Study material below:

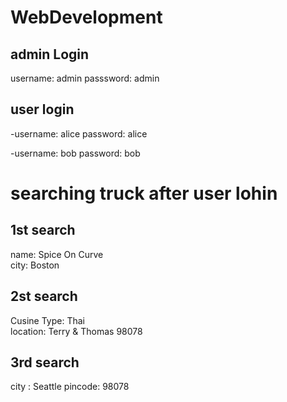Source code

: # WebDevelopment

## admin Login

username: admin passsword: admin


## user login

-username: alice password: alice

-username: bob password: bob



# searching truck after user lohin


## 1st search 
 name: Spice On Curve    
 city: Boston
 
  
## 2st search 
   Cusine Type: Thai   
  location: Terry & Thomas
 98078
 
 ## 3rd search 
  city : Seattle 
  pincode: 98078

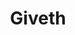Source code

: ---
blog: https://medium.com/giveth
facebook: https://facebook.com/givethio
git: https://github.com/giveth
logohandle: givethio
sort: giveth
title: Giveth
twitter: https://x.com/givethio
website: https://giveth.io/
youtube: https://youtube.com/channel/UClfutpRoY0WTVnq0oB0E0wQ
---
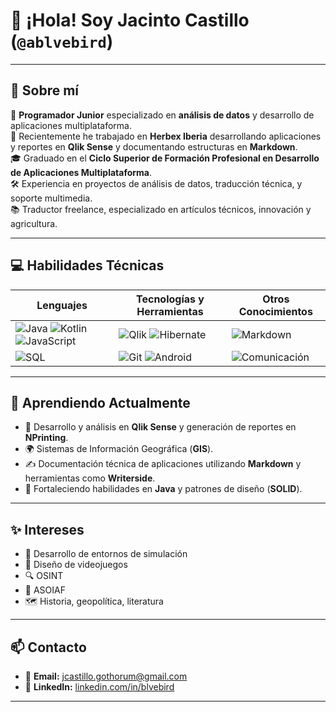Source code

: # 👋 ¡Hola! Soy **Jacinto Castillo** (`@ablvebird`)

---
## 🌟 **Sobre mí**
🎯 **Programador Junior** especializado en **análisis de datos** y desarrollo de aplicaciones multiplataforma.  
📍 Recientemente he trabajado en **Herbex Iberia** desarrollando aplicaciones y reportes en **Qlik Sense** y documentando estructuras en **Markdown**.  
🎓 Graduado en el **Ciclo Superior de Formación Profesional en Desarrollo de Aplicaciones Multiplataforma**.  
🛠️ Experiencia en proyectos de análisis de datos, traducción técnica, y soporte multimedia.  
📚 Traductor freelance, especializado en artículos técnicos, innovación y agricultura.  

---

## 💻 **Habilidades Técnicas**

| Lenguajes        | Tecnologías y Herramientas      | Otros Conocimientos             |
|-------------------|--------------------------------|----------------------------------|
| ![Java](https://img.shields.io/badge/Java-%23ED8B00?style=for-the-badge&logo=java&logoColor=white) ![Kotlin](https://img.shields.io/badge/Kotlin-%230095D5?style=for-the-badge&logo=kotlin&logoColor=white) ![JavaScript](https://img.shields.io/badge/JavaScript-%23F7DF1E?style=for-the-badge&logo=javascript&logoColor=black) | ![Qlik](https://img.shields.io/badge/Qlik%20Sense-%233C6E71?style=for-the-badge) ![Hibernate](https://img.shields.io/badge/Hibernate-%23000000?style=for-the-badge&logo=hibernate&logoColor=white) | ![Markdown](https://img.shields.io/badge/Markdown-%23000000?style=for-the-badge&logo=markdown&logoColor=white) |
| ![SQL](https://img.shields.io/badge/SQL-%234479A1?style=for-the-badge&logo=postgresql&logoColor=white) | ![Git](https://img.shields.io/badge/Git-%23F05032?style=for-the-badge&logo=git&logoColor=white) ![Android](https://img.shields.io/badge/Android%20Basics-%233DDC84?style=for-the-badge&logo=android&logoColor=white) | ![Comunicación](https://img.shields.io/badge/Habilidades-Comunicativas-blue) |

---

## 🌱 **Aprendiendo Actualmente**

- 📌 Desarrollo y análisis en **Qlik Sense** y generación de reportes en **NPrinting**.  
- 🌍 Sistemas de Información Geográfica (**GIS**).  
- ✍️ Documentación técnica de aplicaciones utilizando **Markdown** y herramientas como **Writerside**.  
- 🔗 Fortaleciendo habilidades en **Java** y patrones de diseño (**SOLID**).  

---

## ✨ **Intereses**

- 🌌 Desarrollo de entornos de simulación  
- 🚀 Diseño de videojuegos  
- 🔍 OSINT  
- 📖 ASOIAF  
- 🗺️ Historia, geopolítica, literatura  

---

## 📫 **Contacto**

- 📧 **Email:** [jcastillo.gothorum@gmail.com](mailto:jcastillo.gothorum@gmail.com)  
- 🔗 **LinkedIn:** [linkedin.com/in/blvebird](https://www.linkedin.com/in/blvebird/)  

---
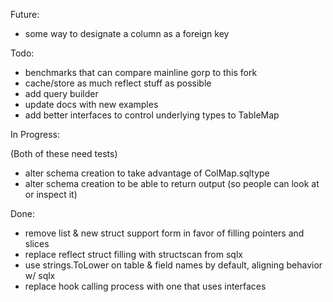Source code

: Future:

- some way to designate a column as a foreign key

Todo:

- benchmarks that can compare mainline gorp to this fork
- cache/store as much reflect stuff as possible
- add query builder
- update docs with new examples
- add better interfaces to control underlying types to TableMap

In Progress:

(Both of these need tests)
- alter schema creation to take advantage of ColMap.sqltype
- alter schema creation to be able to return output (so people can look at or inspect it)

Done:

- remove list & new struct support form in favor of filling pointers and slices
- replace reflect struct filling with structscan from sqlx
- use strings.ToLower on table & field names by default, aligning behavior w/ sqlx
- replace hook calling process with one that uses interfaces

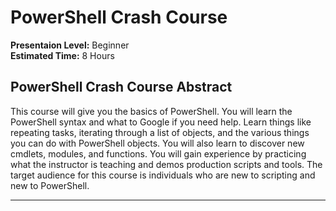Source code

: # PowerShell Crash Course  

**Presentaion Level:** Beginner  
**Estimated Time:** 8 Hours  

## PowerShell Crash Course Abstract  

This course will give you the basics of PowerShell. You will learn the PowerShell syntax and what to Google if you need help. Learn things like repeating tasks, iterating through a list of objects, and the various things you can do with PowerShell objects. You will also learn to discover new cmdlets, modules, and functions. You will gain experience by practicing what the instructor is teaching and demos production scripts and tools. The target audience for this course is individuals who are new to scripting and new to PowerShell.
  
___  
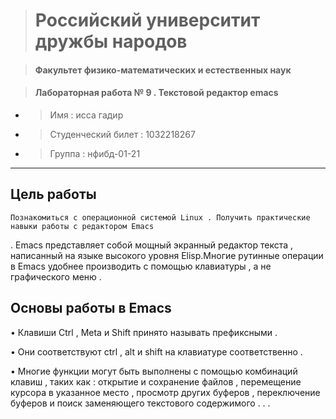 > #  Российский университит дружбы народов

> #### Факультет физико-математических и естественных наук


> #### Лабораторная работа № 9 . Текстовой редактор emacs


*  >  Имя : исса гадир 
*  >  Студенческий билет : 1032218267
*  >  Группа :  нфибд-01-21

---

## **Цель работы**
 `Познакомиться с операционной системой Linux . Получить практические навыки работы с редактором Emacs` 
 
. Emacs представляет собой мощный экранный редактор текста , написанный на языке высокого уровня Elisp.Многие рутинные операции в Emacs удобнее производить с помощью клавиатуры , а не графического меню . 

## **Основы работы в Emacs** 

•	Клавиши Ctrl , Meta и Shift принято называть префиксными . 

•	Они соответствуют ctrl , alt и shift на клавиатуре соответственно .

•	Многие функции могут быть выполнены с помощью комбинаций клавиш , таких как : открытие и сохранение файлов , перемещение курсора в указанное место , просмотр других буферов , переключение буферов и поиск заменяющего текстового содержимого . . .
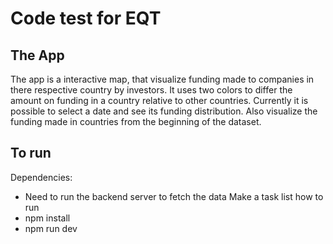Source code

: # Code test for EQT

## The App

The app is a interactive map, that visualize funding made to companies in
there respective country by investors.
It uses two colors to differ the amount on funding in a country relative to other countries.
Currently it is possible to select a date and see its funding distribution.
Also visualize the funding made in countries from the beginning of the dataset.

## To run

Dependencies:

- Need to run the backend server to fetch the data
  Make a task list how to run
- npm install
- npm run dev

End of Study material.

**The problem**
Check each line of the listing above. Copy the ones with the word "possible".

**Completed exercise**
- cache/store as much reflect stuff as possible
Currently it is possible to select a date and see its funding distribution.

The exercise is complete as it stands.